[Exercise goal] Copy out exactly the lines below that run from the one holding "タスクの失敗へとつながった。" to the one holding "パーティクルの分布を行動決定", keeping both of those lines and no others.

[Data to use]
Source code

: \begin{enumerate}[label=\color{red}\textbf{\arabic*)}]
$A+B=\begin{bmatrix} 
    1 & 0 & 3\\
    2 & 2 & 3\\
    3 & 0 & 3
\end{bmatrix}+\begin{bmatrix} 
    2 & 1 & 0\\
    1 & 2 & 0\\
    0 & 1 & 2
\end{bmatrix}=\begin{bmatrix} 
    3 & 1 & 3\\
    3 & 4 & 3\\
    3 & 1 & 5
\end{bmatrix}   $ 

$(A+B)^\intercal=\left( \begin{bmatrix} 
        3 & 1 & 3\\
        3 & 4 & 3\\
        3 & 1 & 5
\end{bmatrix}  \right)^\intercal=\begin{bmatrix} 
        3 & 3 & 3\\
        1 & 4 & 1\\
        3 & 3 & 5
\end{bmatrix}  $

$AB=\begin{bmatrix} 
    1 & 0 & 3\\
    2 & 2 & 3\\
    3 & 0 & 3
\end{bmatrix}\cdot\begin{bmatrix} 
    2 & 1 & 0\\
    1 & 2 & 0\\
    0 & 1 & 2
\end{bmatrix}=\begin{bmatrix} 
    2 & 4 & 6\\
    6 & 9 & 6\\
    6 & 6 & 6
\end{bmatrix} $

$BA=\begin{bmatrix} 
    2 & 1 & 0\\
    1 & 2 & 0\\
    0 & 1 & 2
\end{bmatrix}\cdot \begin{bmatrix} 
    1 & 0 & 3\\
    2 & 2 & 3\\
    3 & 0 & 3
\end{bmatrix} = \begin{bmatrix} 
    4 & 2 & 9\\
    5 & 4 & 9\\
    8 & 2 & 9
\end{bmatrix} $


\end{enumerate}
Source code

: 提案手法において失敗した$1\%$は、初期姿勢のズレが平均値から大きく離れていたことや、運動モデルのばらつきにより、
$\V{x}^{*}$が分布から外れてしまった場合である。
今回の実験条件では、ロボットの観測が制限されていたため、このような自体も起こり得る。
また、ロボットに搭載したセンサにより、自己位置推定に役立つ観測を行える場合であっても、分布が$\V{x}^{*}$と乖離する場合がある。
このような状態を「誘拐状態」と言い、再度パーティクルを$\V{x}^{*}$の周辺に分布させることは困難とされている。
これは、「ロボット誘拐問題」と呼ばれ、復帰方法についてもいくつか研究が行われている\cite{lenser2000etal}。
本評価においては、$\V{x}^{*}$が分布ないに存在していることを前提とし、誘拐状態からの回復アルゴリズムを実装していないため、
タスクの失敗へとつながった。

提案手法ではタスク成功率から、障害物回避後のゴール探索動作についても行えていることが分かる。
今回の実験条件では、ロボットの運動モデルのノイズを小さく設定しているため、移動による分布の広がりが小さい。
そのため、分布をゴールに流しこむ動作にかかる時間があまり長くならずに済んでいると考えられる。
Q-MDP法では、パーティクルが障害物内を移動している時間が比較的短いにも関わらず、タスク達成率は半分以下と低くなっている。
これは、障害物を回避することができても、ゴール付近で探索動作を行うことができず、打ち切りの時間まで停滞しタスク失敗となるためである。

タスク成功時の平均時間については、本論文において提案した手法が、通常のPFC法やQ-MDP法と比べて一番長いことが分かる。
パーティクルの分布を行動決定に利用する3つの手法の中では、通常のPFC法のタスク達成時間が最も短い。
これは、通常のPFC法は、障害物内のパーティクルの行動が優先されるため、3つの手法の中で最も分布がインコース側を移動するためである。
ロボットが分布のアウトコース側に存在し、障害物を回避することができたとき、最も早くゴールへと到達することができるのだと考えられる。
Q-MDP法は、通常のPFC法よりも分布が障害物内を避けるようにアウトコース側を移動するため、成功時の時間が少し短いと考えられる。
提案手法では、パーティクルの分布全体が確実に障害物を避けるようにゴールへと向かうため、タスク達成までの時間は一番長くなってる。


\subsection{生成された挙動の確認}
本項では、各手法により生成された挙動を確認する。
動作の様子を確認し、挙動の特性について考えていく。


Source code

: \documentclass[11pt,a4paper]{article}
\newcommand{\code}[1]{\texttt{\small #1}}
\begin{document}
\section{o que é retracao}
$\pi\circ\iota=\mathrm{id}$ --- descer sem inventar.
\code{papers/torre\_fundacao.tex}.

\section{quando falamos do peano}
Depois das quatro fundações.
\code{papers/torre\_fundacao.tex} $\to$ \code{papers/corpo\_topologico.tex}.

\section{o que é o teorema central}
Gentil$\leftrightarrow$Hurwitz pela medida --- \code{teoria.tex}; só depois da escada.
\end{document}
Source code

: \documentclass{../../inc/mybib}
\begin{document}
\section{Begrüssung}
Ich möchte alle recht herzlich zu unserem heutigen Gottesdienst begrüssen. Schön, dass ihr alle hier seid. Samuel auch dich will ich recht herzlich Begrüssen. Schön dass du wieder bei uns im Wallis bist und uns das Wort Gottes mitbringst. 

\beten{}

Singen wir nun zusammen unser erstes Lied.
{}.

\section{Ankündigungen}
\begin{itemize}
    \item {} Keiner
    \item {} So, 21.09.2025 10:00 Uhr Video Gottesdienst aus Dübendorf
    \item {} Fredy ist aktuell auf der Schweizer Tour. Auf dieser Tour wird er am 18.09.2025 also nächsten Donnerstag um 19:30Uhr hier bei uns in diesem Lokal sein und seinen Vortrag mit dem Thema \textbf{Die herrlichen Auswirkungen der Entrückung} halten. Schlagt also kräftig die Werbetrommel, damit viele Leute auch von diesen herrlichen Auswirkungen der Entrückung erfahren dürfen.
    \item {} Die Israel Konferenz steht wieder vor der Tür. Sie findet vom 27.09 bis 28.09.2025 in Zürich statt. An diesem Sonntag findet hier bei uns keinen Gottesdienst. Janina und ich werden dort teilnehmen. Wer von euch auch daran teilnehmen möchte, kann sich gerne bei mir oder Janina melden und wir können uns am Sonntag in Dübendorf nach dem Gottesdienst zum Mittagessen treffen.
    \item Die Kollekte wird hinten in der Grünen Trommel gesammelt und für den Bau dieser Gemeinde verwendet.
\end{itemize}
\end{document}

[Task answer]
タスクの失敗へとつながった。

提案手法ではタスク成功率から、障害物回避後のゴール探索動作についても行えていることが分かる。
今回の実験条件では、ロボットの運動モデルのノイズを小さく設定しているため、移動による分布の広がりが小さい。
そのため、分布をゴールに流しこむ動作にかかる時間があまり長くならずに済んでいると考えられる。
Q-MDP法では、パーティクルが障害物内を移動している時間が比較的短いにも関わらず、タスク達成率は半分以下と低くなっている。
これは、障害物を回避することができても、ゴール付近で探索動作を行うことができず、打ち切りの時間まで停滞しタスク失敗となるためである。

タスク成功時の平均時間については、本論文において提案した手法が、通常のPFC法やQ-MDP法と比べて一番長いことが分かる。
パーティクルの分布を行動決定に利用する3つの手法の中では、通常のPFC法のタスク達成時間が最も短い。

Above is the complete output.